A guest article by Razvan Popescu, Head of Marketing at Abstract API.

If you’re scraping websites, you might already use a proxy server to collect data reliably and anonymously. What about the other side of the scrape, though – what if you want to block proxies from scraping your site? This article will describe how web scraping and proxies work, and how an IP geolocation API can be used to prevent web scraping with proxies.

What Is Web Scraping?

Web scraping is the process of taking unstructured data and formatting it into a structured format. For example, you might use Python to scrape Google Search results. Another common use case is to scrape up-to-date stock data from a stock market website, structure that data into a CSV, and pull that variable from the CSV to calculate your stock market returns in a Python program.

There is nothing illegal about doing this, but when it begins burdening a company’s web servers, they may block your IP address. Always check a website’s robots.txt file for their expected scraping behavior and etiquette.

What Is a Proxy?

When an IP address is blocked by a website, the scraper might work around the block by using a proxy server. So, what is a proxy? It’s a third party server that routes your connections through a different IP address. Remember that IP addresses identify where a connection takes place – for example, the router in your house. A proxy makes that connection appear to be coming another device in another place.
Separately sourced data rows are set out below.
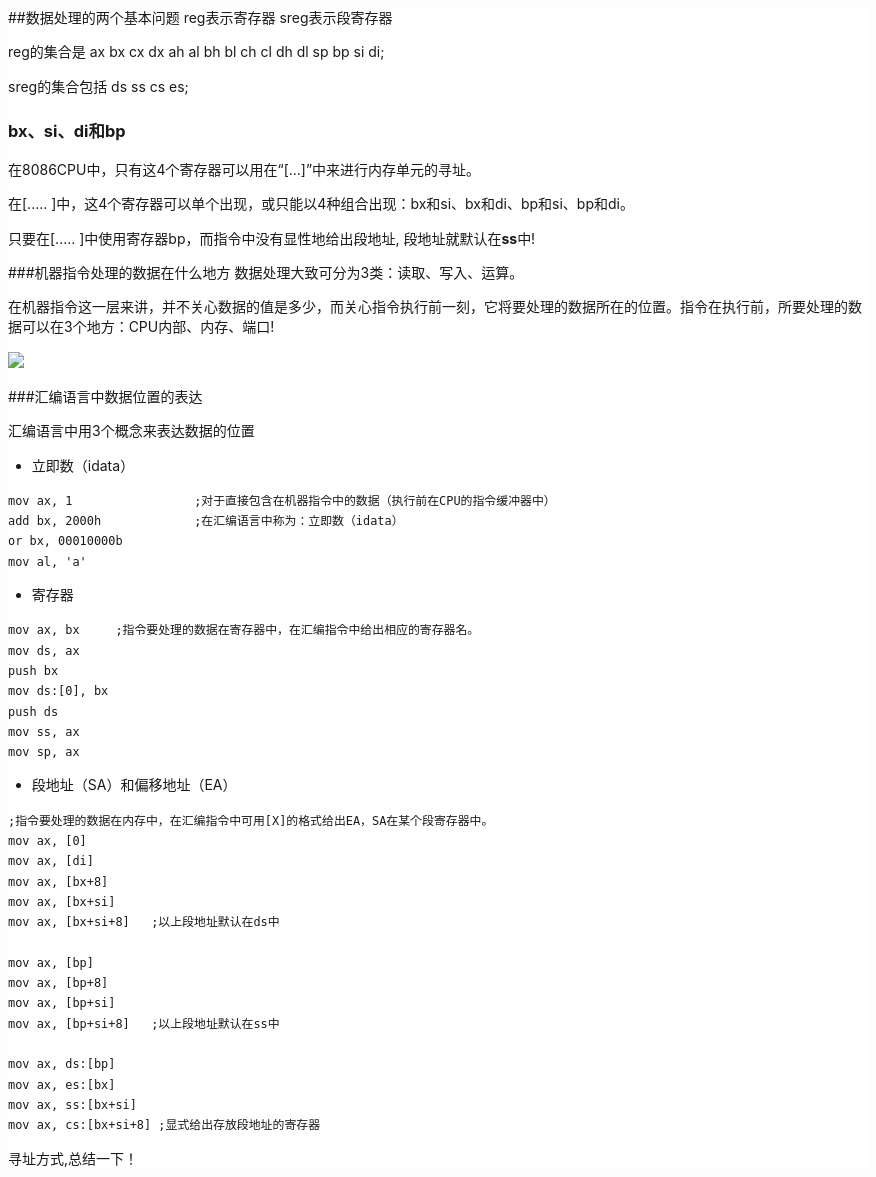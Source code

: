 ##数据处理的两个基本问题
reg表示寄存器
sreg表示段寄存器

reg的集合是 ax bx cx dx ah al bh bl ch cl dh dl sp bp si di;

sreg的集合包括 ds ss cs es;

### bx、si、di和bp
在8086CPU中，只有这4个寄存器可以用在“[…]”中来进行内存单元的寻址。

在[..... ]中，这4个寄存器可以单个出现，或只能以4种组合出现：bx和si、bx和di、bp和si、bp和di。

只要在[..... ]中使用寄存器bp，而指令中没有显性地给出段地址, 段地址就默认在**ss**中!

###机器指令处理的数据在什么地方
数据处理大致可分为3类：读取、写入、运算。

在机器指令这一层来讲，并不关心数据的值是多少，而关心指令执行前一刻，它将要处理的数据所在的位置。指令在执行前，所要处理的数据可以在3个地方：CPU内部、内存、端口!

![](https://raw.githubusercontent.com/dbb4560/StorePicturebed/master/wirtePicture/image20190810232055.png)

###汇编语言中数据位置的表达

汇编语言中用3个概念来表达数据的位置

- 立即数（idata）

```
mov ax, 1                 ;对于直接包含在机器指令中的数据（执行前在CPU的指令缓冲器中）
add bx, 2000h             ;在汇编语言中称为：立即数（idata）
or bx, 00010000b
mov al, 'a'

```
- 寄存器

```
mov ax, bx     ;指令要处理的数据在寄存器中，在汇编指令中给出相应的寄存器名。
mov ds, ax 
push bx 
mov ds:[0], bx 
push ds 
mov ss, ax
mov sp, ax
```
- 段地址（SA）和偏移地址（EA）

```
;指令要处理的数据在内存中，在汇编指令中可用[X]的格式给出EA，SA在某个段寄存器中。
mov ax, [0]
mov ax, [di]
mov ax, [bx+8]
mov ax, [bx+si]
mov ax, [bx+si+8]   ;以上段地址默认在ds中

mov ax, [bp]
mov ax, [bp+8]
mov ax, [bp+si]
mov ax, [bp+si+8]   ;以上段地址默认在ss中

mov ax, ds:[bp]
mov ax, es:[bx]
mov ax, ss:[bx+si]
mov ax, cs:[bx+si+8] ;显式给出存放段地址的寄存器

```
寻址方式,总结一下！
You may have encountered proxies when bypassing your school’s Internet filters back in the day, or using a VPN to stream region–restricted Eurovision song contests. We aren’t condoning these activities, but they use the idea of rerouting an IP address through a third party connection.

Elements of Successful Web Scraping

A little Python code, some Python libraries (like Beautiful Soup), and an Internet connection are all you need to start basic web scraping. But there are important factors in making your scraping efficient, reliable, and anonymous – that is, successful.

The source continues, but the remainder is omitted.